Mia de Bethune
Putting Self-Care Into Action for Those on the Front Lines
By Nicole Symmonds
Mia de Bethune is a self-professed organization wonk who jumps to action when things need to happen.
This habit contributed to her success in her former career as a film editor. And it helps her even more in her current position as an adjunct faculty member and internship coordinator in the Steinhardt School of Culture, Education, and Human Development’s Art Therapy program. Perhaps that tendency has never better served her than at the height of the pandemic.
As the virus descended upon the world and spread to New York City, closures displaced nearly all of de Bethune’s students, who had been doing art therapy work with vulnerable populations across the city in institutions such as healthcare facilities and prisons. The students were worried, not only about the pandemic and their clients but also about how they would fulfill the hours they needed to graduate.
As an artist, art psychotherapist, and practitioner of Somatic Experiencing (a therapy for treating people with PTSD), de Bethune decided that they all needed to channel their feelings through action, and a mask-making effort seemed just the thing, given the lack of personal protective equipment when COVID first hit.
“I saw it as a way to model meaningful activity for my students at a time of severe crisis,” de Bethune says, “when many people were emotionally shutting down out of fear, anxiety, and isolation”—emotions the teacher and artist herself was experiencing.
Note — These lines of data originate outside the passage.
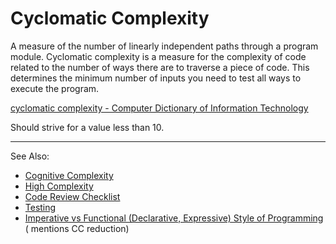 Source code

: # Cyclomatic Complexity

A measure of the number of linearly independent paths through a program module. Cyclomatic complexity is a measure for
the complexity of code related to the number of ways there are to traverse a piece of code. This determines the minimum
number of inputs you need to test all ways to execute the program.

[cyclomatic complexity - Computer Dictionary of Information Technology](https://www.computer-dictionary-online.org/definitions-c/cyclomatic-complexity.html)

Should strive for a value less than 10.

---
See Also:

- [Cognitive Complexity](Cognitive-Complexity.md)
- [High Complexity](High-Complexity.md) <!-- Example -->
- [Code Review Checklist](Code-Review-Checklist.md)
- [Testing](Testing.md)
- [Imperative vs Functional (Declarative, Expressive) Style of Programming](Imperative-vs-Functional-Declarative-Expressive-Style-of-Programming.md) (
  mentions CC reduction) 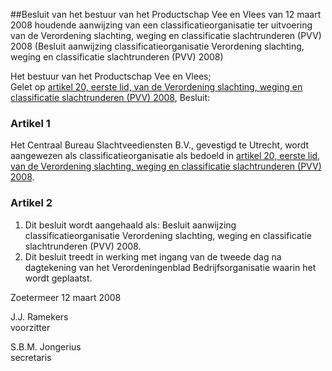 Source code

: <meta http-equiv='Content-Type' content='text/html; charset=utf-8' />

##Besluit van het bestuur van het Productschap Vee en Vlees van 12 maart 2008 houdende aanwijzing van een classificatieorganisatie ter uitvoering van de Verordening slachting, weging en classificatie slachtrunderen (PVV) 2008 (Besluit aanwijzing classificatieorganisatie Verordening slachting, weging en classificatie slachtrunderen (PVV) 2008)

Het bestuur van het Productschap Vee en Vlees;  
Gelet op [artikel 20, eerste lid, van de Verordening slachting, weging en classificatie slachtrunderen (PVV) 2008](../../../../../../../../../pbo/verordening/slachting/weging/en/classificatie/slachtrunderen/(pvv)/2008/BWBR0024129/README.md),
Besluit:    

### Artikel  1  

Het Centraal Bureau Slachtveediensten B.V., gevestigd te Utrecht, wordt aangewezen als classificatieorganisatie als bedoeld in [artikel 20, eerste lid, van de Verordening slachting, weging en classificatie slachtrunderen (PVV) 2008](../../../../../../../../../pbo/verordening/slachting/weging/en/classificatie/slachtrunderen/(pvv)/2008/BWBR0024129/README.md). 

### Artikel  2  

1.  Dit besluit wordt aangehaald als: Besluit aanwijzing classificatieorganisatie Verordening slachting, weging en classificatie slachtrunderen (PVV) 2008.   
2.  Dit besluit treedt in werking met ingang van de tweede dag na dagtekening van het Verordeningenblad Bedrijfsorganisatie waarin het wordt geplaatst.  

Zoetermeer 
12 maart 2008   

J.J. Ramekers  
voorzitter  

S.B.M. Jongerius  
secretaris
In April, de Bethune formed the Hudson Valley/NY Makers and Creators of PPE and started producing essential equipment for frontline workers alongside students and other art therapists. The effort did not proceed seamlessly; they encountered pushback because the masks did not meet the regulations for protective wear set by the CDC.
Undeterred, they changed their approach and addressed the concerns. The group then moved on to making much-needed face shields.
The PPE itself was, of course, vitally important to essential workers—the network produced 600 face masks, 300 face shields, 100 scrub hats, and 15 sets of hospital scrubs in April alone. But for de Bethune, it wasn’t so much about what they made as it was about the opportunity to organize, build community, and do some good. It was about providing people in despair with the chance to take part in something hopeful and support one another.